Referee bashing is an unfortunate past-time of disgruntled Springbok supporters but to be fair to the
Bok pack, referee Ben O’Keefe was not overly kind to them in the defeat to Ireland, as scrum coach Daan Human alluded to in a media interview.
The Boks play Tonga on Sunday at the Rugby World Cup and they are still scratching their heads as to how an apparent scrum dominance over the Irish translated into some penalties for the men in emerald green.
The Boks are hoping to take their frustration out on a hefty Tongan pack, according to Human, who has been the scrum doctor for the Stormers and Toulouse, while as a player he played four Tests for the Boks in 2002.
“Some areas of the field were wet when we played Ireland and one of the penalties we gave away was because Frans’ (Malherbe’s) feet slipped out from under him,” Human said.
“That is something we can fix. It’s a technical thing.
“I’m also not sure if we’re allowed to play with 25mm studs in the World Cup, but we can maybe put in a request.
“From there, we may slip a little bit less,” Human said, choosing his words carefully.
“In one other infringement, we out-hit Ireland because we had picked a seven-one bench split and they couldn’t handle the heat, and in the very next one, they stood up.
“Remember, the second infringement then becomes a penalty, but the penalties are technical, while the pictures we saw were dominant ones.
“We always create and try to show that picture, but sometimes you slip.
“Also, we will never point a finger at one player because it’s a team effort.”
Tonga were disappointing in their opening match against Ireland.

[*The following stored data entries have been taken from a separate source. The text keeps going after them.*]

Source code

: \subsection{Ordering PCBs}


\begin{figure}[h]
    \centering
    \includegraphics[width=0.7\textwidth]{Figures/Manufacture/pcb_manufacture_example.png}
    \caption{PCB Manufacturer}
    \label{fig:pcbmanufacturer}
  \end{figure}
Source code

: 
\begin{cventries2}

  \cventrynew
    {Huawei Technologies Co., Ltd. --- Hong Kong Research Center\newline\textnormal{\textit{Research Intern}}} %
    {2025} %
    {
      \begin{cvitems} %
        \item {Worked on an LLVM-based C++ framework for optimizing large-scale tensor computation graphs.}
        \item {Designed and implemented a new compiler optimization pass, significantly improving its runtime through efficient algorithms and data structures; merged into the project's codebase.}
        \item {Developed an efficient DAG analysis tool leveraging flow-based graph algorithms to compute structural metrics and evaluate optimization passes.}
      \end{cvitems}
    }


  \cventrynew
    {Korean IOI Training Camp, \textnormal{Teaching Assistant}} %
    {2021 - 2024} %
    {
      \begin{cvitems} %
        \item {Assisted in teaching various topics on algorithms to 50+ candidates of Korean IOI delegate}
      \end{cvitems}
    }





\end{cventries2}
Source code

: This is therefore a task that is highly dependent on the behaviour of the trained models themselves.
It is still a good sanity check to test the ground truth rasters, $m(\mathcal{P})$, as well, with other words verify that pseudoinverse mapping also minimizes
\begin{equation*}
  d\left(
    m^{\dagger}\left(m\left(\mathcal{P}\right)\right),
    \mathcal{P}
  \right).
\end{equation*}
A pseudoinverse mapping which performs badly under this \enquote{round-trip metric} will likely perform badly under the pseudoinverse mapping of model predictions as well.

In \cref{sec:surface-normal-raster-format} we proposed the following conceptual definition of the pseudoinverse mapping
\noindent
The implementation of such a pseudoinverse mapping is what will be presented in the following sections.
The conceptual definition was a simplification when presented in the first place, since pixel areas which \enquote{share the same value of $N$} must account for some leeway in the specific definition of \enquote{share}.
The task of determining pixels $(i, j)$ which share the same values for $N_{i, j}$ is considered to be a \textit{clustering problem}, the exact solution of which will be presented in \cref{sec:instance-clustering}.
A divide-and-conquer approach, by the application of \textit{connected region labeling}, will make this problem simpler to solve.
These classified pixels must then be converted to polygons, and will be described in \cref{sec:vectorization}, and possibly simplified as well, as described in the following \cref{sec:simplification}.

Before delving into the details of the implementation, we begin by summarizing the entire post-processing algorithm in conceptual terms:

They fought hard in the first half before capitulating, and against Scotland, they also started well only to fall away badly.
Human reckons the best is still to come from Tonga and that they will get stuck into the Boks in their final outing at the World Cup.

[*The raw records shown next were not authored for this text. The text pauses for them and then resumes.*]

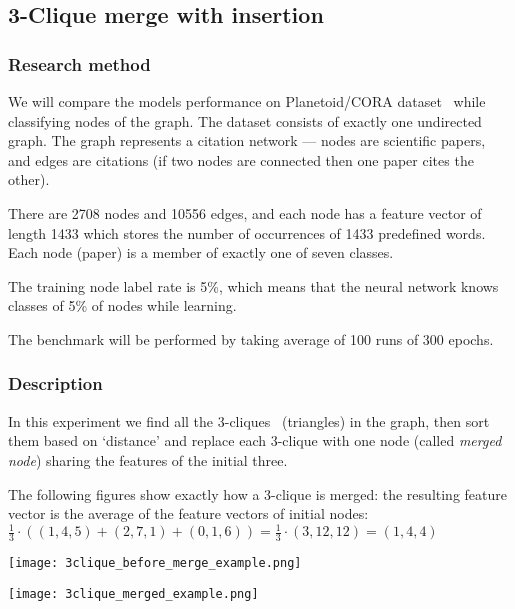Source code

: \newcommand\abs[1]{\ensuremath{\lvert #1 \rvert}}

\subsection{3-Clique merge with insertion}

\subsubsection*{Research method}

We will compare the models performance on Planetoid/CORA dataset~\cite{cora_dataset} while classifying nodes of the graph.
The dataset consists of exactly one undirected graph.
The graph represents a citation network --- nodes are scientific papers, and edges are citations (if two nodes are connected then one paper cites the other).

There are 2708 nodes and 10556 edges, and each node has a feature vector of length 1433 which stores the number of occurrences of 1433 predefined words.
Each node (paper) is a member of exactly one of seven classes.

The training node label rate is 5\%, which means that the neural network knows classes of 5\% of nodes while learning.

The benchmark will be performed by taking average of 100 runs of 300 epochs.

\subsubsection*{Description}

In this experiment we find all the 3-cliques~\cite{wiki_clique} (triangles) in the graph, then sort them based on `distance' and replace each 3-clique with one node (called \emph{merged node}) sharing the features of the initial three.

The following figures show exactly how a 3-clique is merged: the resulting feature vector is the average of the feature vectors of initial nodes: $\frac{1}{3} \cdot \left( (1, 4, 5) + (2, 7, 1) + (0, 1, 6) \right) = \frac{1}{3} \cdot (3, 12, 12) = (1, 4, 4)$

\begin{multicols}{2}
	\begin{Figure}
		\centering
		\texttt{[image: 3clique\_before\_merge\_example.png]}
	\end{Figure}

	\begin{Figure}
		\centering
		\texttt{[image: 3clique\_merged\_example.png]}
		\captionof{figure}{Merged 3-clique}
	\end{Figure}
\end{multicols}

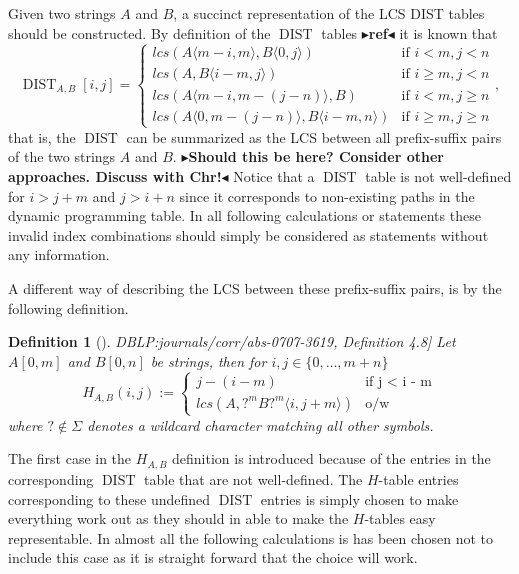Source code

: \documentclass[twoside,11pt,openright]{report}
\newcommand{\todo}[1]{{\color[rgb]{.5,0,0}\textbf{$\blacktriangleright$#1$\blacktriangleleft$}}}
\newcommand{\DIST}{\operatorname{DIST}}
\newcommand{\substr}[3]{#1\langle #2, #3 \rangle}
\newcommand{\str}[3]{#1[#2, #3]}
\newcommand{\refbook}[2]{\cite[#1]{DBLP:journals/corr/abs-0707-3619}, #2}
\newtheorem{mydef}{Definition}
\begin{document}
Given two strings $A$ and $B$, a succinct representation of the LCS DIST tables should be constructed. By definition of the $\DIST$ tables \todo{ref} it is known that
\[
  \DIST_{A,B}[i, j] = \left\{
    \begin{array}{ll}
      lcs(\substr{A}{m - i}{m}, \substr{B}{0}{j})             & \text{if } i < m, j < n \\
      lcs(A, \substr{B}{i - m}{j})                            & \text{if } i \geq m, j < n \\
      lcs(\substr{A}{m - i}{m - (j - n)}, B)                  & \text{if } i < m, j \geq n \\
      lcs(\substr{A}{0}{m - (j - n)}, \substr{B}{i - m}{n})   & \text{if } i \geq m, j \geq n
    \end{array}
  \right. ,
\]
that is, the $\DIST$ can be summarized as the LCS between all prefix-suffix pairs of the two strings $A$ and $B$.
\todo{Should this be here? Consider other approaches. Discuss with Chr!} Notice that a $\DIST$ table is not well-defined for $i > j + m$ and $j > i + n$ since it corresponds to non-existing paths in the dynamic programming table. In all following calculations or statements these invalid index combinations should simply be considered as statements without any information.

A different way of describing the LCS between these prefix-suffix pairs, is by the following definition.

\begin{mydef}[\refbook{p.-48}{Definition 4.8}]
  \label{def:H-table}
  Let $\str{A}{0}{m}$ and $\str{B}{0}{n}$ be strings, then for $i, j \in \{ 0, \dots, m + n \}$
  \[
    H_{A,B}(i, j) := \begin{cases}
                        j - (i - m)                         & \text{if j < i - m} \\
                        lcs(A, \substr{?^mB?^m}{i}{j + m})  & \text{o/w}
                      \end{cases}
  \]
  where $? \not\in \Sigma$ denotes a wildcard character matching all other symbols.
\end{mydef}
The first case in the $H_{A,B}$ definition is introduced because of the entries in the corresponding $\DIST$ table that are not well-defined. The $H$-table entries corresponding to these undefined $\DIST$ entries is simply chosen to make everything work out as they should in able to make the $H$-tables easy representable. In almost all the following calculations is has been chosen not to include this case as it is straight forward that the choice will work.
\end{document}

“I think they probably have the heaviest pack in the competition,” Human said.
“They’ve got a massive hit and we need to be able to handle that.

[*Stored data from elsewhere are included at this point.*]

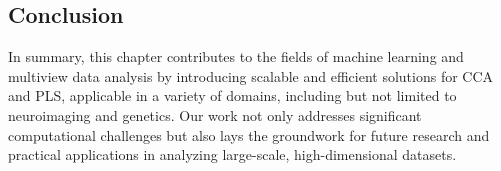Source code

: 

\subsection{Conclusion}

In summary, this chapter contributes to the fields of machine learning and multiview data analysis by introducing scalable and efficient solutions for CCA and PLS, applicable in a variety of domains, including but not limited to neuroimaging and genetics.
Our work not only addresses significant computational challenges but also lays the groundwork for future research and practical applications in analyzing large-scale, high-dimensional datasets.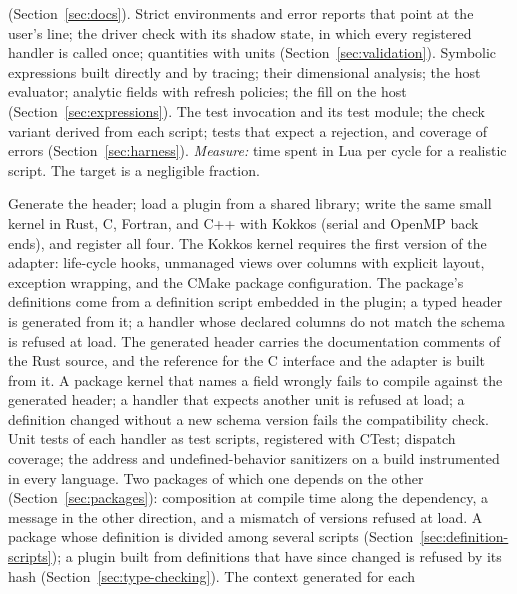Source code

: \documentclass[11pt,a4paper]{article}
\begin{document}
\begin{description}[style=nextline,leftmargin=2em]
        (Section~\ref{sec:docs}).  Strict environments and error reports
        that point at the user's line; the driver check with its shadow
        state, in which every registered handler is called once; quantities
        with units (Section~\ref{sec:validation}).  Symbolic expressions
        built directly and by tracing; their dimensional analysis; the host
        evaluator; analytic fields with refresh policies; the fill on the
        host (Section~\ref{sec:expressions}).  The test invocation and its
        test module; the check variant derived from each script; tests that
        expect a rejection, and coverage of errors
        (Section~\ref{sec:harness}).
        \emph{Measure:} time spent in Lua per cycle for a realistic
        script.  The target is a negligible fraction.
  \item[M4. C interface and a foreign package.]
        Generate the header; load a plugin from a shared library; write the
        same small kernel in Rust, C, Fortran, and C++ with Kokkos (serial
        and OpenMP back ends), and register all four.  The Kokkos kernel
        requires the first version of the adapter: life-cycle hooks,
        unmanaged views over columns with explicit layout, exception
        wrapping, and the CMake package configuration.  The package's
        definitions come from a definition script embedded in the plugin; a
        typed header is generated from it; a handler whose declared columns
        do not match the schema is refused at load.  The generated header
        carries the documentation comments of the Rust source, and the
        reference for the C interface and the adapter is built from it.
        A package kernel that names a field wrongly fails to compile against
        the generated header; a handler that expects another unit is refused
        at load; a definition changed without a new schema version fails the
        compatibility check.  Unit tests of each handler as test scripts,
        registered with CTest; dispatch coverage; the address and
        undefined-behavior sanitizers on a build instrumented in every
        language.  Two packages of which one depends on the other
        (Section~\ref{sec:packages}): composition at compile time along the
        dependency, a message in the other direction, and a mismatch of
        versions refused at load.  A package whose definition is divided among
        several scripts (Section~\ref{sec:definition-scripts}); a plugin
        built from definitions that have since changed is refused by its hash
        (Section~\ref{sec:type-checking}).  The context generated for each

\end{description}
\end{document}
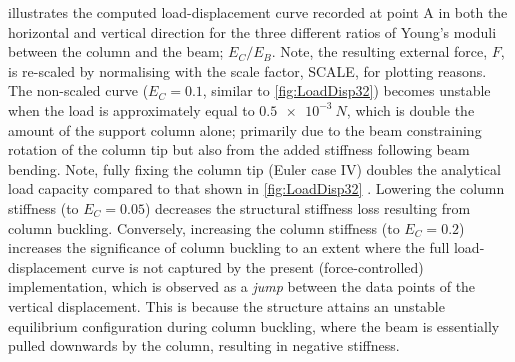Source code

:   illustrates the computed load-displacement curve recorded at point A in both the horizontal and vertical direction for the three different ratios of Young's moduli between the column and the beam; $E_{C}/E_{B}$. Note, the resulting external force, $F$, is re-scaled by normalising with the scale factor, SCALE, for plotting reasons. The non-scaled curve ($E_{C}=0.1$, similar to \cref{fig:LoadDisp32}) becomes unstable when the load is approximately equal to $\SI{0.5e-3}{N}$, which is double the amount of the support column alone; primarily due to the beam constraining rotation of the column tip but also from the added stiffness following beam bending. Note, fully fixing the column tip (Euler case IV) doubles the analytical load capacity compared to that shown in \cref{fig:LoadDisp32} \cite{Styrkebog}. Lowering the column stiffness (to $E_C=0.05$) decreases the structural stiffness loss resulting from column buckling. Conversely, increasing the column stiffness (to $E_C=0.2$) increases the significance of column buckling to an extent where the full load-displacement curve is not captured by the present (force-controlled) implementation, which is observed as a \textit{jump} between the data points of the vertical displacement. This is because the structure attains an unstable equilibrium configuration during column buckling, where the beam is essentially pulled downwards by the column, resulting in negative stiffness.


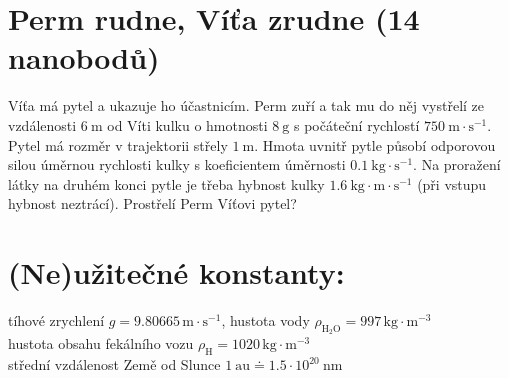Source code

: \documentclass[10pt,a4paper,landscape]{article}
\begin{document}
\begin{multicols}{2}[]
\section{Perm rudne, Víťa zrudne (14 nanobodů)}
Víťa má pytel a ukazuje ho účastnicím. Perm zuří a tak mu do něj vystřelí ze vzdálenosti $6~\mathrm{m}$ od Víti kulku o hmotnosti $8~\mathrm{g}$ s počáteční rychlostí $750~\mathrm{m}\cdot\mathrm{s}^{-1}$. Pytel má rozměr v trajektorii střely $1~\mathrm{m}$. Hmota uvnitř pytle působí odporovou silou úměrnou rychlosti kulky s koeficientem úměrnosti $0.1~\mathrm{kg}\cdot\mathrm{s}^{-1}$. Na proražení látky na druhém konci pytle je třeba hybnost kulky $1.6~\mathrm{kg}\cdot\mathrm{m}\cdot\mathrm{s}^{-1}$ (při vstupu hybnost neztrácí). Prostřelí Perm Víťovi pytel?

\section*{(Ne)užitečné konstanty:}
tíhové zrychlení $g = 9.80665\,\mathrm{m}\cdot\mathrm{s}^{-1}$, hustota vody $\rho_{\mathrm{H}_2\mathrm{O}} = 997\,\mathrm{kg}\cdot\mathrm{m}^{-3}$\\
hustota obsahu fekálního vozu $\rho_{\mathrm{H}} = 1020\,\mathrm{kg}\cdot\mathrm{m}^{-3}$\\
střední vzdálenost Země od Slunce $1~\mathrm{au} \doteq 1.5\cdot 10^{20}~\mathrm{nm}$

\end{multicols}
\end{document}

“They scrum very well, and they also put Ireland under a lot of pressure.
“They’ve got a hell of a pack and they will feel that they have nothing to lose against us.
“They will give it their all.” Human has had a full contingent of forwards at training this week, despite the physicality of the Ireland game.
Vincent Koch, who was withdrawn at the last minute against Romania, has got through training unscathed and on Sunday will be the last Bok to get some World Cup action. The other 32 players have all played.
The Boks have been criticised for not mauling enough against Ireland after choosing to take long-range kicks at goal instead of aiming for the corners, but Human hinted that the Boks will go back to this strength.
He also said the Bok pack is targeting push-over tries against the Tongans,
“One hundred percent we want to get a pushover try,” he said.
“I’m not going to say what it does to me, but for a scrum coach that’s the thing you dream about.
“For the team as well, because they deserve it, especially the way the guys are working and grafting week in and week out.
“They never complain, they never say, ‘no, not one more’, because they know it’s working.
“It’s been working for us in the past and I’m sure it will work for us going forward.
“It’s awesome the way that the guys train. They can handle it. They’re built for this – this is what we do.”